At the same time as the allocations to the National Health Insurance grant, the HIV, TB, malaria and community outreach grant: HIV and AIDS component and Health Facility Revitalisation grant were among the allocations that took a hit due to State Owned Entity asks, the system of medical aid tax credits has continued unabated. This is an annual subsidy of more than R20 billion to the middle classes.
Tax revenue is expected to be R313 billion less than the February 2020 forecast. That is a serious revenue gap. It is not only a direct consequence of the sharp economic contraction, but also a result of increasing illicit financial flows. SARS Commissioner Edward Kieswetter has called attention to concerning levels of offshore transfers of South African funds in the form of base erosion and profit shifting together with increased trade misinvoicing. Yet the adjusted budget indicates that SARS will receive R238 million less in its budget allocation this year.
There are 800 critical vacancies in SARS. If these vacancies are not filled with competent and highly skilled individuals, the capacity of the state to aggressively reduce illicit financial flows and grow the tax base will be further weakened. Addressing illicit financial flows by reversing budget cuts to SARS and significantly increasing its resources. Allocating sufficient budget to strengthen the country’s tax administration is an investment in the long-term financial stability of the country. It is a non-negotiable component of prudent fiscal policy.
C19 People’s Coalition is disturbed that defence spending has increased by R1.8 billion from R52.4 billion to R54.2 billion. This prioritisation of defence spending has occurred at the same time as the proposed budget deprioritises key social programmes in education, science and technology, health, land reform, public works and infrastructure. C19 People’s Coalition would like to see government deprioritising spending on defence in order to free up funds for deepening social policy and strengthening public administration.

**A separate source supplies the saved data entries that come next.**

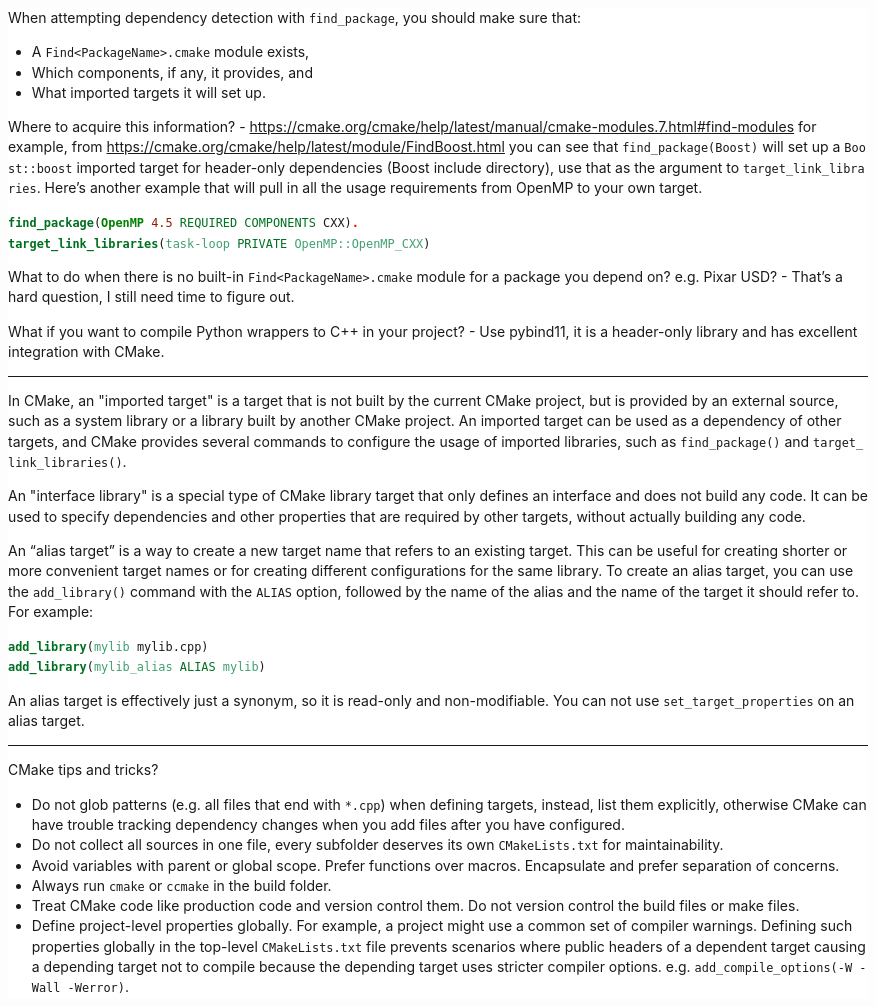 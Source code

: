 When attempting dependency detection with `find_package`, you should make sure that:

- A `Find<PackageName>.cmake` module exists,
- Which components, if any, it provides, and
- What imported targets it will set up.

Where to acquire this information? - https://cmake.org/cmake/help/latest/manual/cmake-modules.7.html#find-modules for example, from https://cmake.org/cmake/help/latest/module/FindBoost.html you can see that `find_package(Boost)` will set up a `Boost::boost` imported target for header-only dependencies (Boost include directory), use that as the argument to `target_link_libraries`. Here’s another example that will pull in all the usage requirements from OpenMP to your own target.

```cmake
find_package(OpenMP 4.5 REQUIRED COMPONENTS CXX).
target_link_libraries(task-loop PRIVATE OpenMP::OpenMP_CXX)
```

What to do when there is no built-in `Find<PackageName>.cmake` module for a package you depend on? e.g. Pixar USD? - That’s a hard question, I still need time to figure out.

What if you want to compile Python wrappers to C++ in your project? - Use pybind11, it is a header-only library and has excellent integration with CMake.

---

In CMake, an "imported target" is a target that is not built by the current CMake project, but is provided by an external source, such as a system library or a library built by another CMake project. An imported target can be used as a dependency of other targets, and CMake provides several commands to configure the usage of imported libraries, such as `find_package()` and `target_link_libraries()`.

An "interface library" is a special type of CMake library target that only defines an interface and does not build any code. It can be used to specify dependencies and other properties that are required by other targets, without actually building any code.

An “alias target” is a way to create a new target name that refers to an existing target. This can be useful for creating shorter or more convenient target names or for creating different configurations for the same library. To create an alias target, you can use the `add_library()` command with the `ALIAS` option, followed by the name of the alias and the name of the target it should refer to. For example:

```cmake
add_library(mylib mylib.cpp)
add_library(mylib_alias ALIAS mylib)
```

An alias target is effectively just a synonym, so it is read-only and non-modifiable. You can not use `set_target_properties` on an alias target.

---

CMake tips and tricks?

- Do not glob patterns (e.g. all files that end with `*.cpp`) when defining targets, instead, list them explicitly, otherwise CMake can have trouble tracking dependency changes when you add files after you have configured.
- Do not collect all sources in one file, every subfolder deserves its own `CMakeLists.txt` for maintainability.
- Avoid variables with parent or global scope. Prefer functions over macros. Encapsulate and prefer separation of concerns.
- Always run `cmake` or `ccmake` in the build folder.
- Treat CMake code like production code and version control them. Do not version control the build files or make files.
- Define project-level properties globally. For example, a project might use a common set of compiler warnings. Defining such properties globally in the top-level `CMakeLists.txt` file prevents scenarios where public headers of a dependent target causing a depending target not to compile because the depending target uses stricter compiler options. e.g. `add_compile_options(-W -Wall -Werror)`.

The institutions required for making informed decisions about sound public administration, such as Statistics South Africa, have seen dramatic budget cuts. And in some cases, such as Basic Education, decreased spending on the wage bill has been accompanied by plans to increase spending on consultants and outsourced services.
The proposed budget cuts are therefore not solely a function of reduced national revenue. They also reflect a political programme of investing in guns over schools and subsidising the middle class at the expense of rural and working class families. This political programme prioritises outsourced services over the development of dedicated and professionalised civil servants, and weakens the institutions required to improve revenue collection and public administration.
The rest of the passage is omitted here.